Przepis ten dostałam dawno temu od Basi i Gienka, dobrych znajomych, którzy z nami pracowali. Było to małżeństwo już na emeryturze, które bardzo lubiło razem pichcić w kuchni i co rusz wymyślali nowe potrawy lub udoskonalali już te tradycyjne. Właśnie od nich nauczyłam się, że każdy moment w życiu człowieka jest dobry na kuchenne zmiany, ale gdy dzieci mieszkały jeszcze z nami obawiałam się wprowadzenia tych zmian. Dlatego tak jak oni odważyłam się na zmiany dopiero nie dawno, gdy zostaliśmy z mężem sami, zresztą o tym pisałam już niejednokrotnie.

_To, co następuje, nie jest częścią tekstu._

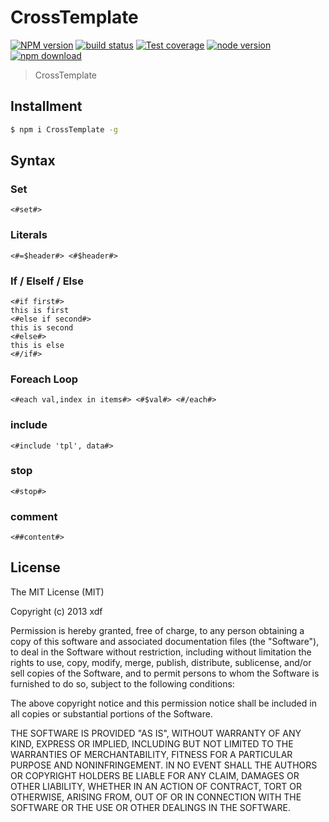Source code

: CrossTemplate
===

[![NPM version][npm-image]][npm-url]
[![build status][travis-image]][travis-url]
[![Test coverage][coveralls-image]][coveralls-url]
[![node version][node-image]][node-url]
[![npm download][download-image]][download-url]

[npm-image]: https://img.shields.io/npm/v/CrossTemplate.svg?style=flat-square
[npm-url]: https://npmjs.org/package/CrossTemplate
[travis-image]: https://img.shields.io/travis/xudafeng/CrossTemplate.svg?style=flat-square
[travis-url]: https://travis-ci.org/xudafeng/CrossTemplate
[coveralls-image]: https://img.shields.io/coveralls/xudafeng/CrossTemplate.svg?style=flat-square
[coveralls-url]: https://coveralls.io/r/xudafeng/CrossTemplate?branch=master
[node-image]: https://img.shields.io/badge/node.js-%3E=_0.10-green.svg?style=flat-square
[node-url]: http://nodejs.org/download/
[download-image]: https://img.shields.io/npm/dm/CrossTemplate.svg?style=flat-square
[download-url]: https://npmjs.org/package/CrossTemplate

> CrossTemplate

## Installment

```bash
$ npm i CrossTemplate -g
```

## Syntax

### Set

```
<#set#>
```

### Literals

```
<#=$header#> <#$header#>
```

### If / ElseIf / Else

```
<#if first#>
this is first
<#else if second#>
this is second
<#else#>
this is else
<#/if#>
```

### Foreach Loop

```
<#each val,index in items#> <#$val#> <#/each#>
```

### include

```
<#include 'tpl', data#>
```

### stop

```
<#stop#>
```

### comment

```
<##content#>
```



## License

The MIT License (MIT)

Copyright (c) 2013 xdf

Permission is hereby granted, free of charge, to any person obtaining a copy of
this software and associated documentation files (the "Software"), to deal in
the Software without restriction, including without limitation the rights to
use, copy, modify, merge, publish, distribute, sublicense, and/or sell copies of
the Software, and to permit persons to whom the Software is furnished to do so,
subject to the following conditions:

The above copyright notice and this permission notice shall be included in all
copies or substantial portions of the Software.

THE SOFTWARE IS PROVIDED "AS IS", WITHOUT WARRANTY OF ANY KIND, EXPRESS OR
IMPLIED, INCLUDING BUT NOT LIMITED TO THE WARRANTIES OF MERCHANTABILITY, FITNESS
FOR A PARTICULAR PURPOSE AND NONINFRINGEMENT. IN NO EVENT SHALL THE AUTHORS OR
COPYRIGHT HOLDERS BE LIABLE FOR ANY CLAIM, DAMAGES OR OTHER LIABILITY, WHETHER
IN AN ACTION OF CONTRACT, TORT OR OTHERWISE, ARISING FROM, OUT OF OR IN
CONNECTION WITH THE SOFTWARE OR THE USE OR OTHER DEALINGS IN THE SOFTWARE.
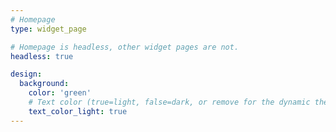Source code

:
 ```yaml
---
# Homepage
type: widget_page

# Homepage is headless, other widget pages are not.
headless: true

design:
  background:
    color: 'green'
    # Text color (true=light, false=dark, or remove for the dynamic theme color). 
    text_color_light: true
---
```

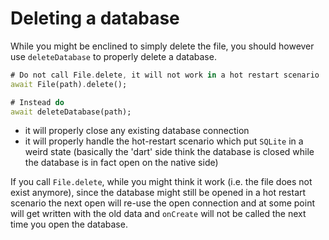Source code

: # Deleting a database

While you might be enclined to simply delete the file, you should however use
`deleteDatabase` to properly delete a database.

```dart
# Do not call File.delete, it will not work in a hot restart scenario
await File(path).delete();

# Instead do
await deleteDatabase(path);
```

* it will properly close any existing database connection
* it will properly handle the hot-restart scenario which put `SQLite` in a
  weird state (basically the 'dart' side think the database is closed while
  the database is in fact open on the native side)
  
If you call `File.delete`, while you might think it work (i.e. the file does not
exist anymore), since the database might still be opened in a hot restart scenario
the next open will re-use the open connection and at some point will get written
with the old data and `onCreate` will not be called the next time you open
the database.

Jednak muszę nadmienić, że teraz gdy nas dzieci
odwiedzają o dziwo w pełni akceptują wprowadzane przeze mnie
nowości w kuchni, chwaląc moje nowe potrawy. Wracając jednak do
tak przygotowanej kapusty muszę stwierdzić, że nawet na myśl mi
nie przyszło, że tak będzie wszystkim smakowała.
Składniki:
główka młodej kapusty
1/2 cebuli
olej
1 łyżka mąki
2 łyżki gęstej śmietany
sok z cytryny do smaku
sól i pieprz
pęczek koperku
Sposób przygotowania:
Kapustę obrać z wierzchnich,
zepsutych liści i drobno poszatkować. Posolić i dokładnie
wycisnąć. Wlać do garnka trochę oleju, rozgrzać go, a następnie
wrzucić obraną i pokrojoną w kostkę cebulę. Chwilę przesmażyć, aż cebula stanie się szklista, dodać wyciśniętą kapustę i dusić
kapustę cały czas mieszając do miękkości. Po tym czasie kapustę oprószyć mąką, przemieszać i dodać śmietanę, doprawić solą,
pieprzem, sokiem z cytryny i jeszcze raz dokładnie wymieszać. Na
koniec dodać posiekany koperek. Podawać na gorąco do dań mięsnych.
Bardzo dobry sposób bo kapustka nie jest taka wygotowana.